# Task details
Using the entries below, give the count of lines that hold "bridging". Say nothing besides the number.

== Dataset extract ==

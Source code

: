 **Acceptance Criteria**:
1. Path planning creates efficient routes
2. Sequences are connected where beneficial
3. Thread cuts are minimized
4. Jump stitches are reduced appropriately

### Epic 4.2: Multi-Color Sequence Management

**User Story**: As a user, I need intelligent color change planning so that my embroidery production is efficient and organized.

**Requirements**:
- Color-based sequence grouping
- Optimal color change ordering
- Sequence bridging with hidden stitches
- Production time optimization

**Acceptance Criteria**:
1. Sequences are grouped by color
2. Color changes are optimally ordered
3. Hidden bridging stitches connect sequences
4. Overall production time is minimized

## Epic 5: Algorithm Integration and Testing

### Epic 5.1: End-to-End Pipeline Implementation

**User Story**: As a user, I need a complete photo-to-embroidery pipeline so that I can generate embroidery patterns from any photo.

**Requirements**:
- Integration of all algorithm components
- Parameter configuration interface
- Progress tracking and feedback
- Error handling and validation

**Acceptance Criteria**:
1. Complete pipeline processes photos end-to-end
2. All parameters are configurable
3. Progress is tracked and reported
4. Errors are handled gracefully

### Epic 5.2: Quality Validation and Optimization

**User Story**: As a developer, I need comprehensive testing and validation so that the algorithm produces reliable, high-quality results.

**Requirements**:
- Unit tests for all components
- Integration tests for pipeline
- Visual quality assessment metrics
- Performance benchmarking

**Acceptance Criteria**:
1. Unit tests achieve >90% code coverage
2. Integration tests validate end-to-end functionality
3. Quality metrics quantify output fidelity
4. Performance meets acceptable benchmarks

===

# Solution
2